> [REQUIRED ACTION]: A single number is required: how many lines in the entries hold the word "levels".

Recorded data
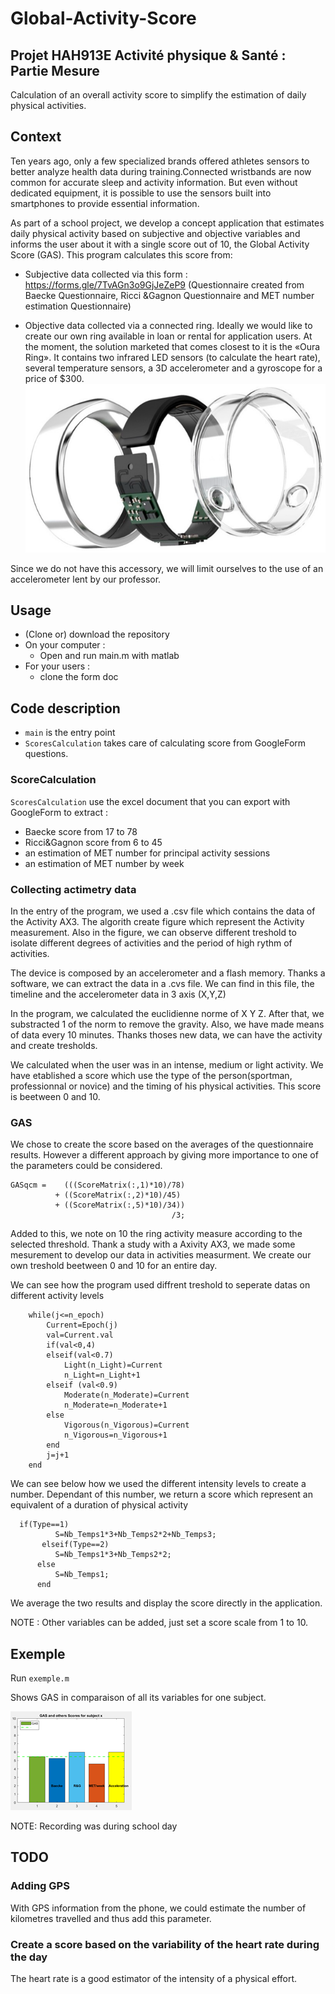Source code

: 
# Global-Activity-Score
Projet HAH913E 
Activité physique & Santé : Partie Mesure
----------------------------------------------
Calculation of an overall activity score to simplify the estimation of daily physical activities.

## Context
Ten years ago, only a few specialized brands offered athletes sensors to better analyze health data during training.Connected wristbands are now common for accurate sleep and activity information. But even without dedicated equipment, it is possible to use the sensors built into smartphones to provide essential information.

As part of a school project, we develop a concept application that estimates daily physical activity based on subjective and objective variables and informs the user about it with a single score out of 10, the Global Activity Score (GAS). 
This program calculates this score from:
- Subjective data collected via this form :
  https://forms.gle/7TvAGn3o9GjJeZeP9
  (Questionnaire created from Baecke Questionnaire, Ricci &Gagnon Questionnaire and MET number estimation Questionnaire)

- Objective data collected via a connected ring. Ideally we would like to create our own ring available in loan or rental for application users. At the moment, the solution marketed that comes closest to it is the «Oura Ring». It contains two infrared LED sensors (to calculate the heart rate), several temperature sensors, a 3D accelerometer and a gyroscope for a price of $300.
![](IMAGES/ring.png)

Since we do not have this accessory, we will limit ourselves to the use of an accelerometer lent by our professor. 



## Usage
- (Clone or) download the repository
- On your computer :
  - Open and run main.m with matlab
- For your users :
  - clone the form doc
  
## Code description
- `main` is the entry point
- `ScoresCalculation` takes care of calculating score from GoogleForm questions.

### ScoreCalculation
`ScoresCalculation` use the excel document that you can export with GoogleForm to extract :
- Baecke score from 17 to 78
- Ricci&Gagnon score from 6 to 45
- an estimation of MET number for principal activity sessions
- an estimation of MET number by week


### Collecting actimetry data
In the entry of the program, we used a .csv file which contains the data of the Activity AX3. The algorith create figure which represent the Activity measurement. Also in the figure, we can observe different treshold to isolate different degrees of activities and the period of high rythm of activities.

The device is composed by an accelerometer and a flash memory. Thanks a software, we can extract the data in a .cvs file. We can find in this file, the timeline and the accelerometer data in 3 axis (X,Y,Z)

In the program, we calculated the euclidienne norme of X Y Z. After that, we substracted 1 of the norm to remove the gravity. Also, we have made means of data every 10 minutes. Thanks thoses new data, we can have the activity and create tresholds.

We calculated when the user was in an intense, medium or light activity. We have etablished a score which use the type of the person(sportman, professionnal or novice) and the timing of his physical activities. This score is beetween 0 and 10.

### GAS
We chose to create the score based on the averages of the questionnaire results. However a different approach by giving more importance to one of the parameters could be considered.
```{matlab}
GASqcm =    (((ScoreMatrix(:,1)*10)/78) 
          + ((ScoreMatrix(:,2)*10)/45)
          + ((ScoreMatrix(:,5)*10)/34))
                                    /3;
```

Added to this, we note on 10 the ring activity measure according to the selected threshold. Thank a study with a Axivity AX3, we made some mesurement to develop our data in activities measurment. We create our own treshold beetween 0 and 10 for an entire day.

We can see how the program used diffrent treshold to seperate datas on different activity levels
```{scilab}
    while(j<=n_epoch)
        Current=Epoch(j)
        val=Current.val
        if(val<0,4)
        elseif(val<0.7) 
            Light(n_Light)=Current
            n_Light=n_Light+1
        elseif (val<0.9) 
            Moderate(n_Moderate)=Current
            n_Moderate=n_Moderate+1
        else 
            Vigorous(n_Vigorous)=Current
            n_Vigorous=n_Vigorous+1
        end
        j=j+1
    end
```
We can see below how we used the different intensity levels to create a number. Dependant of this number, we return a score which represent an equivalent of a duration of physical activity
```{scilab}
  if(Type==1)
          S=Nb_Temps1*3+Nb_Temps2*2+Nb_Temps3;
       elseif(Type==2)
          S=Nb_Temps1*3+Nb_Temps2*2;
      else
          S=Nb_Temps1;
      end
```
We average the two results and display the score directly in the application.

NOTE : Other variables can be added, just set a score scale from 1 to 10.

## Exemple
Run `exemple.m`

Shows GAS in comparaison of all its variables for one subject.

![](IMAGES/exempleResults.png)

NOTE: Recording was during school day
## TODO
### Adding GPS
With GPS information from the phone, we could estimate the number of kilometres travelled and thus add this parameter.

### Create a score based on the variability of the heart rate during the day
The heart rate is a good estimator of the intensity of a physical effort.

> [SOLUTION]: 2